EXTRACTED INFORMATION:
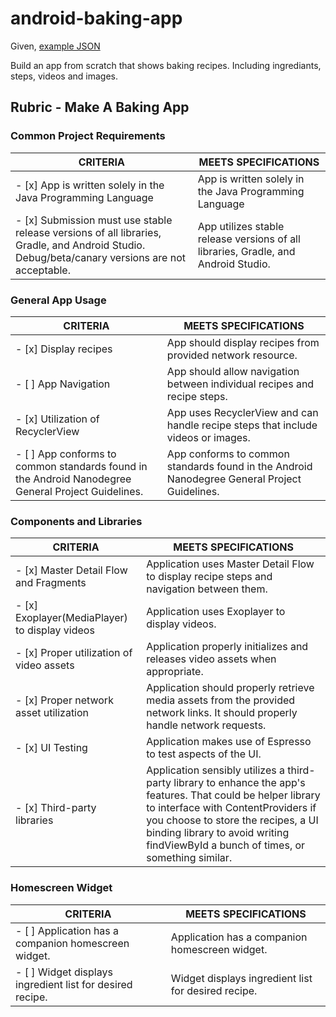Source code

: # android-baking-app

Given, [example JSON](https://d17h27t6h515a5.cloudfront.net/topher/2017/May/59121517_baking/baking.json)

Build an app from scratch that shows baking recipes.  Including ingrediants, steps, videos and images.

## Rubric - Make A Baking App

### Common Project Requirements

CRITERIA | MEETS SPECIFICATIONS
--- | ---
- [x] App is written solely in the Java Programming Language | App is written solely in the Java Programming Language
- [x] Submission must use stable release versions of all libraries, Gradle, and Android Studio. Debug/beta/canary versions are not acceptable. | App utilizes stable release versions of all libraries, Gradle, and Android Studio.

### General App Usage

CRITERIA | MEETS SPECIFICATIONS
--- | ---
- [x] Display recipes | App should display recipes from provided network resource.
- [ ] App Navigation | App should allow navigation between individual recipes and recipe steps.
- [x] Utilization of RecyclerView | App uses RecyclerView and can handle recipe steps that include videos or images.
- [ ] App conforms to common standards found in the Android Nanodegree General Project Guidelines. | App conforms to common standards found in the Android Nanodegree General Project Guidelines.  

### Components and Libraries

CRITERIA | MEETS SPECIFICATIONS
--- | ---
- [x] Master Detail Flow and Fragments | Application uses Master Detail Flow to display recipe steps and navigation between them.
- [x] Exoplayer(MediaPlayer) to display videos | Application uses Exoplayer to display videos.
- [x] Proper utilization of video assets | Application properly initializes and releases video assets when appropriate.
- [x] Proper network asset utilization | Application should properly retrieve media assets from the provided network links. It should properly handle network requests.
- [x] UI Testing | Application makes use of Espresso to test aspects of the UI.
- [x] Third-party libraries| Application sensibly utilizes a third-party library to enhance the app's features. That could be helper library to interface with ContentProviders if you choose to store the recipes, a UI binding library to avoid writing findViewById a bunch of times, or something similar.

### Homescreen Widget

CRITERIA | MEETS SPECIFICATIONS
--- | ---
- [ ] Application has a companion homescreen widget.  | Application has a companion homescreen widget.
- [ ] Widget displays ingredient list for desired recipe. | Widget displays ingredient list for desired recipe.
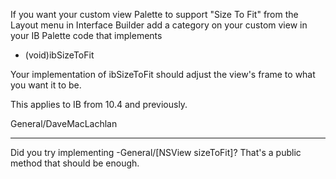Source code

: If you want your custom view Palette to support "Size To Fit" from the Layout menu in Interface Builder add a category on your custom view in your IB Palette code that implements

    
- (void)ibSizeToFit


Your implementation of ibSizeToFit should adjust the view's frame to what you want it to be.

This applies to IB from 10.4 and previously.

General/DaveMacLachlan

----

Did you try implementing -General/[NSView sizeToFit]?  That's a public method that should be enough.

EXERCISE PROMPT:
Output the data above exactly; pictures do not belong in the copy.

YOUR SOLUTION:
Source code

: # android-baking-app

Given, [example JSON](https://d17h27t6h515a5.cloudfront.net/topher/2017/May/59121517_baking/baking.json)

Build an app from scratch that shows baking recipes.  Including ingrediants, steps, videos and images.

## Rubric - Make A Baking App

### Common Project Requirements

CRITERIA | MEETS SPECIFICATIONS
--- | ---
- [x] App is written solely in the Java Programming Language | App is written solely in the Java Programming Language
- [x] Submission must use stable release versions of all libraries, Gradle, and Android Studio. Debug/beta/canary versions are not acceptable. | App utilizes stable release versions of all libraries, Gradle, and Android Studio.

### General App Usage

CRITERIA | MEETS SPECIFICATIONS
--- | ---
- [x] Display recipes | App should display recipes from provided network resource.
- [ ] App Navigation | App should allow navigation between individual recipes and recipe steps.
- [x] Utilization of RecyclerView | App uses RecyclerView and can handle recipe steps that include videos or images.
- [ ] App conforms to common standards found in the Android Nanodegree General Project Guidelines. | App conforms to common standards found in the Android Nanodegree General Project Guidelines.  

### Components and Libraries

CRITERIA | MEETS SPECIFICATIONS
--- | ---
- [x] Master Detail Flow and Fragments | Application uses Master Detail Flow to display recipe steps and navigation between them.
- [x] Exoplayer(MediaPlayer) to display videos | Application uses Exoplayer to display videos.
- [x] Proper utilization of video assets | Application properly initializes and releases video assets when appropriate.
- [x] Proper network asset utilization | Application should properly retrieve media assets from the provided network links. It should properly handle network requests.
- [x] UI Testing | Application makes use of Espresso to test aspects of the UI.
- [x] Third-party libraries| Application sensibly utilizes a third-party library to enhance the app's features. That could be helper library to interface with ContentProviders if you choose to store the recipes, a UI binding library to avoid writing findViewById a bunch of times, or something similar.

### Homescreen Widget

CRITERIA | MEETS SPECIFICATIONS
--- | ---
- [ ] Application has a companion homescreen widget.  | Application has a companion homescreen widget.
- [ ] Widget displays ingredient list for desired recipe. | Widget displays ingredient list for desired recipe.
Source code

: If you want your custom view Palette to support "Size To Fit" from the Layout menu in Interface Builder add a category on your custom view in your IB Palette code that implements

    
- (void)ibSizeToFit


Your implementation of ibSizeToFit should adjust the view's frame to what you want it to be.

This applies to IB from 10.4 and previously.

General/DaveMacLachlan

----

Did you try implementing -General/[NSView sizeToFit]?  That's a public method that should be enough.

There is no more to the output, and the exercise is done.